Reproduce only the top of the records, down to and including the line containing "This website features".

** Data shown follows **

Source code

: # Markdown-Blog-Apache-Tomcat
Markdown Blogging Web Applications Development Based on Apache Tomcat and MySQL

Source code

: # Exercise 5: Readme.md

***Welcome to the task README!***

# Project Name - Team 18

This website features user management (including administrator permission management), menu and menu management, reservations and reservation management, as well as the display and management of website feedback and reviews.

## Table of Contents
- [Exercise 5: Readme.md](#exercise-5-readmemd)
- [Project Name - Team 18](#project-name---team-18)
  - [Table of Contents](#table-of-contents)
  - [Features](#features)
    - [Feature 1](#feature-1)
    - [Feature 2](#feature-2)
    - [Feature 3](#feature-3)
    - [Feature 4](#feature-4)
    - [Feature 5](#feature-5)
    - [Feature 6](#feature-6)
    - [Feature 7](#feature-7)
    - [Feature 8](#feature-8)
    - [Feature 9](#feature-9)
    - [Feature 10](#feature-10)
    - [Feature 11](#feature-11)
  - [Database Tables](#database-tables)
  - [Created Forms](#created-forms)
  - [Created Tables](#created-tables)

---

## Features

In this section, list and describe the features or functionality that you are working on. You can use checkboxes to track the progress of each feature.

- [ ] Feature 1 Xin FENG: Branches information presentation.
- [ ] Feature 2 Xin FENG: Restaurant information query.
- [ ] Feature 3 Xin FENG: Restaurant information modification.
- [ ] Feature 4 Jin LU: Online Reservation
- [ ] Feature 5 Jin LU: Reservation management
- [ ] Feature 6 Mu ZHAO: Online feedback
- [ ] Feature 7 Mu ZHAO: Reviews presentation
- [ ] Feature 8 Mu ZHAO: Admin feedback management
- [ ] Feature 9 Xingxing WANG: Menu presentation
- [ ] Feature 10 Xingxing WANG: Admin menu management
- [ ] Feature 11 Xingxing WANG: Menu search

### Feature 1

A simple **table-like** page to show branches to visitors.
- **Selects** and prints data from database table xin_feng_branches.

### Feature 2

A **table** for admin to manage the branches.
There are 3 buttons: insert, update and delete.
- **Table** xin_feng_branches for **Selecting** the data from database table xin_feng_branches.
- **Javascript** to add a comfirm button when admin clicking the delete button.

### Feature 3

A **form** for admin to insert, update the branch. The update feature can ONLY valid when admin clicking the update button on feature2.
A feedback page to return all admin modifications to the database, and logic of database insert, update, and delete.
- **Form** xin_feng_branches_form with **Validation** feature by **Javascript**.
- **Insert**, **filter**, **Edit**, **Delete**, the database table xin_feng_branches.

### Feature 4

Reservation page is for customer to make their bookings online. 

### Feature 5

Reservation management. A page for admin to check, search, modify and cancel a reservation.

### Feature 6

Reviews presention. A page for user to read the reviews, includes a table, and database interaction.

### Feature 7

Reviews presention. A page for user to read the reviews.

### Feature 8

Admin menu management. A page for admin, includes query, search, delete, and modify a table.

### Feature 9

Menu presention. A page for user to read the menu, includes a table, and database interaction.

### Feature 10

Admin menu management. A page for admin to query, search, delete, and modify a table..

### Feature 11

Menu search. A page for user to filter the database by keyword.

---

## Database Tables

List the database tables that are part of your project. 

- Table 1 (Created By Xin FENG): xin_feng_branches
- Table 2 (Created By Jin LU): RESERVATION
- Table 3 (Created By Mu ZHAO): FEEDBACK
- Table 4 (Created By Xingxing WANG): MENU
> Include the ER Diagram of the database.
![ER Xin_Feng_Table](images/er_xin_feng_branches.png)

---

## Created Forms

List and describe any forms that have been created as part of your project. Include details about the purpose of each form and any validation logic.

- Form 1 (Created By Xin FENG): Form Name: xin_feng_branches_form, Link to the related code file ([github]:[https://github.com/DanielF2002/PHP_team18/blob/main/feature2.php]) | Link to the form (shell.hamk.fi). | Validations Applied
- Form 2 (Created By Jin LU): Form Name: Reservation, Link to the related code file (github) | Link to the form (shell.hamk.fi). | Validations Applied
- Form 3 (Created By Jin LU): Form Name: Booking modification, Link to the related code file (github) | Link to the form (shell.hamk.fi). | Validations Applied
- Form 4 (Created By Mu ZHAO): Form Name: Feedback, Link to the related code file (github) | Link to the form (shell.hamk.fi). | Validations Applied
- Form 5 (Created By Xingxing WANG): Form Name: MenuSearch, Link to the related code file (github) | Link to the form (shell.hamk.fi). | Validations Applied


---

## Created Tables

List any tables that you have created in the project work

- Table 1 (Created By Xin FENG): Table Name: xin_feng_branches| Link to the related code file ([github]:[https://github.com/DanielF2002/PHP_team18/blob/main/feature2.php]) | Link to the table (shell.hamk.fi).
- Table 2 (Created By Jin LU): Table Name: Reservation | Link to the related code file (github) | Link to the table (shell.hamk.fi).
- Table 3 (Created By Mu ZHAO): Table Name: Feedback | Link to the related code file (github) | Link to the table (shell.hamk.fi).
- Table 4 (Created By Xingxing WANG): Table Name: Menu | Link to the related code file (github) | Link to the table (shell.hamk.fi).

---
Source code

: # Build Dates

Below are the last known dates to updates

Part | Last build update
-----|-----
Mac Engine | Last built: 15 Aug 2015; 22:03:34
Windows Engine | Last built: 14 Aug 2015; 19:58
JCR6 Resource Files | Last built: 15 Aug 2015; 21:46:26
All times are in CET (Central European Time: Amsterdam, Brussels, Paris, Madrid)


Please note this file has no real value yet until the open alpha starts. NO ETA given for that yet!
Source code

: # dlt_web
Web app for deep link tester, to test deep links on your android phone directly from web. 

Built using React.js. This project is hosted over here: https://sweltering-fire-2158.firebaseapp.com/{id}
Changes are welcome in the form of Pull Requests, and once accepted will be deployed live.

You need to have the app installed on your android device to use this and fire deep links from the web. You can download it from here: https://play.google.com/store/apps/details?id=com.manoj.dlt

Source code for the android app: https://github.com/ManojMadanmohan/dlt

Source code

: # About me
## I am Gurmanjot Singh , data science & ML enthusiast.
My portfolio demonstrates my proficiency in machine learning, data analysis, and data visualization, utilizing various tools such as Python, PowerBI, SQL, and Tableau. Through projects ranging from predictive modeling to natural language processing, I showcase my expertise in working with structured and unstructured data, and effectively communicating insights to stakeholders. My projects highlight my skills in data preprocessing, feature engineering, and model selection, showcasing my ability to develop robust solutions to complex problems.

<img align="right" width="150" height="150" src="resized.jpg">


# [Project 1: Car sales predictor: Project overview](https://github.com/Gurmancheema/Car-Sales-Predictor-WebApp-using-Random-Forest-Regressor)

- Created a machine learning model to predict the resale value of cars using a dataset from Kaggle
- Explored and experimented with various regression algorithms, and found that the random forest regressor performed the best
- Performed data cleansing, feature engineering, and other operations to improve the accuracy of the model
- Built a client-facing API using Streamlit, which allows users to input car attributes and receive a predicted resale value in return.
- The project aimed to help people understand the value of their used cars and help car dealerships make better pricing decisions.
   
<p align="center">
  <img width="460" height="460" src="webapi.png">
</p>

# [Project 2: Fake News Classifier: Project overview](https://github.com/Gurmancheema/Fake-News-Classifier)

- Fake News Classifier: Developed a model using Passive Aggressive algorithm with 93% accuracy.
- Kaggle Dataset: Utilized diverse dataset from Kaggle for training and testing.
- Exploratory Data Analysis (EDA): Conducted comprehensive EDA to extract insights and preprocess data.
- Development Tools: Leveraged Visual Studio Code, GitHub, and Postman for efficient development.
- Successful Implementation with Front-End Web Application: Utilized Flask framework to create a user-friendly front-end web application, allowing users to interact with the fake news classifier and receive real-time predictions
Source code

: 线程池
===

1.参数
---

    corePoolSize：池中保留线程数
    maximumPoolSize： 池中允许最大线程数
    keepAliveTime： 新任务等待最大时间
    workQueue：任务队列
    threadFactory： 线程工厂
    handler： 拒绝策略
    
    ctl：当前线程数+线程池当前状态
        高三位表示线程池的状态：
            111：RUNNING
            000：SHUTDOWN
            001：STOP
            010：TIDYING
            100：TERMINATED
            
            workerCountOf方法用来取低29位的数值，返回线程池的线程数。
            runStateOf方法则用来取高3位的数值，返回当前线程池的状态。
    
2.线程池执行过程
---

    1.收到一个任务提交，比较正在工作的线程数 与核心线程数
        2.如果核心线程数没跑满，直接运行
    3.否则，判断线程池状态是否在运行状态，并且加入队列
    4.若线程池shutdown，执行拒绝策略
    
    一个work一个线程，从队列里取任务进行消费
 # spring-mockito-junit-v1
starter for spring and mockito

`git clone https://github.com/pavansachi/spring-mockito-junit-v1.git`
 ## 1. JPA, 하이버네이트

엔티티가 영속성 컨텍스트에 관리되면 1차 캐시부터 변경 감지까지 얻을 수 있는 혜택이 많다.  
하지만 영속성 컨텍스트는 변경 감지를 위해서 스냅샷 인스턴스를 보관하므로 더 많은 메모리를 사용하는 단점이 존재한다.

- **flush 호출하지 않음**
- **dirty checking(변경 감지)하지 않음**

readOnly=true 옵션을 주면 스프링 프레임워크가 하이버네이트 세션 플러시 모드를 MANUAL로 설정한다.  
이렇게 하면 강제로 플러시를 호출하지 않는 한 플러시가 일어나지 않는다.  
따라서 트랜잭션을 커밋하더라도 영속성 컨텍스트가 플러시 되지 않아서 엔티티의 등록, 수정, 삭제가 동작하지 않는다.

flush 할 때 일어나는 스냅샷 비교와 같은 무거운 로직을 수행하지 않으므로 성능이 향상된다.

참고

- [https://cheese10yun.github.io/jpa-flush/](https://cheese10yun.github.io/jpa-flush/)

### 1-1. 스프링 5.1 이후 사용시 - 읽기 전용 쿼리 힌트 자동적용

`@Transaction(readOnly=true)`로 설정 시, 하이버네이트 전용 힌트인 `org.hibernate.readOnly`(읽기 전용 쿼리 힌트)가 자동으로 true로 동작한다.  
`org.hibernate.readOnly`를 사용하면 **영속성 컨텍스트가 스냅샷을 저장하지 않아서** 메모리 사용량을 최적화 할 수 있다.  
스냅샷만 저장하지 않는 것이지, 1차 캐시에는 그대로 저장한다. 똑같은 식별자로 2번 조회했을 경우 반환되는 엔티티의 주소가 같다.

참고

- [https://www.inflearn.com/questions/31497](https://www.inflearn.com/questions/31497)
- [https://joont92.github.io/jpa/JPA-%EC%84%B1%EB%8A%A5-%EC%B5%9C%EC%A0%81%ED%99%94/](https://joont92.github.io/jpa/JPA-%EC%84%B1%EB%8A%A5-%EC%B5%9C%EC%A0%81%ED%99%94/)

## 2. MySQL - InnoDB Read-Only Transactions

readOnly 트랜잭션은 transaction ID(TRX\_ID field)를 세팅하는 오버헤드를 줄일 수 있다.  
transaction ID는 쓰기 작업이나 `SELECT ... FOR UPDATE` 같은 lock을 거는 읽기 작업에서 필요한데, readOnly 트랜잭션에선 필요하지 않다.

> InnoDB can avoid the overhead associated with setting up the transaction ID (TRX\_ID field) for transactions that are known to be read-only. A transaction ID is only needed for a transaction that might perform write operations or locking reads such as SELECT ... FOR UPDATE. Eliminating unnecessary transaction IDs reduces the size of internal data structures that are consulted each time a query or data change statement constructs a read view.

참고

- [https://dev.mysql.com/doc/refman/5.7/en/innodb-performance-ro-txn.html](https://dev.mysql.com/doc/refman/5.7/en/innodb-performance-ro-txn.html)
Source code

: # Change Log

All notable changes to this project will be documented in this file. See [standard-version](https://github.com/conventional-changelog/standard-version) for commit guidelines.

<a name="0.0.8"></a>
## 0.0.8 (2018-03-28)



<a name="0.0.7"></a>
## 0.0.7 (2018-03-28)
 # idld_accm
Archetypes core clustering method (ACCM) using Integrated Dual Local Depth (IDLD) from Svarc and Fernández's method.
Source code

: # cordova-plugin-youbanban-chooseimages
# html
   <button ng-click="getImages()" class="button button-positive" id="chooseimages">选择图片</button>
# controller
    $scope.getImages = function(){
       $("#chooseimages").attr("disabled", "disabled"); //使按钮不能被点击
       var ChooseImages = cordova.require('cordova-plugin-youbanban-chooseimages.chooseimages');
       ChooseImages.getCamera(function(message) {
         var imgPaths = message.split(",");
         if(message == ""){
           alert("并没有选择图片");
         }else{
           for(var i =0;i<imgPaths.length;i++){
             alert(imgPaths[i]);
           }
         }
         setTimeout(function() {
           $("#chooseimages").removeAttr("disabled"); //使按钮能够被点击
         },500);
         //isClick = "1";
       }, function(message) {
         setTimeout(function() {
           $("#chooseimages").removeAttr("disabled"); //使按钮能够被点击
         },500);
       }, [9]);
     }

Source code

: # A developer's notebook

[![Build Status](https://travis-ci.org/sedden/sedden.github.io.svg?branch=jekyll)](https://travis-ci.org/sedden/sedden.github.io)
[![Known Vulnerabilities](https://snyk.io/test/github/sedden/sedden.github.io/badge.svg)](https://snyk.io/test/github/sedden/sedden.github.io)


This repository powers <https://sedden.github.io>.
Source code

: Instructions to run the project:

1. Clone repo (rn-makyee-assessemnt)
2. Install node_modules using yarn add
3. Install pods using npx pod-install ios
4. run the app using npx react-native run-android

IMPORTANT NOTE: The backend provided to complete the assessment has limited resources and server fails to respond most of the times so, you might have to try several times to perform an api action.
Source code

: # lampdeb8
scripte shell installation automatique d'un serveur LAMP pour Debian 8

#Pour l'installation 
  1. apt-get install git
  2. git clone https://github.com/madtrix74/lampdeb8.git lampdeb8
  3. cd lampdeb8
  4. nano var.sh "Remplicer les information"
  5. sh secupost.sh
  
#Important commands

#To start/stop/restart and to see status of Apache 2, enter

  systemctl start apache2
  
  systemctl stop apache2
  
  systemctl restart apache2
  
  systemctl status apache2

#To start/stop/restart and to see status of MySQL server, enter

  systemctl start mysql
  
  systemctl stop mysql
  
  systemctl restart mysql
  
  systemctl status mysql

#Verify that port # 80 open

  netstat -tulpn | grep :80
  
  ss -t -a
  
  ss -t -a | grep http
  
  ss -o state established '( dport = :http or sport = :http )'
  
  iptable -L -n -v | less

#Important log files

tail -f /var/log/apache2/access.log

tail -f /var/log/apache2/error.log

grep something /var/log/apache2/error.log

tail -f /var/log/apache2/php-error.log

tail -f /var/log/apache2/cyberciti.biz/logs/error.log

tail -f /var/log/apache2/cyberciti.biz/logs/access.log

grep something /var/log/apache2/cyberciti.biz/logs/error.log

** End of Data shown **

(Problem solution):
Source code

: # Markdown-Blog-Apache-Tomcat
Markdown Blogging Web Applications Development Based on Apache Tomcat and MySQL

Source code

: # Exercise 5: Readme.md

***Welcome to the task README!***

# Project Name - Team 18

This website features user management (including administrator permission management), menu and menu management, reservations and reservation management, as well as the display and management of website feedback and reviews.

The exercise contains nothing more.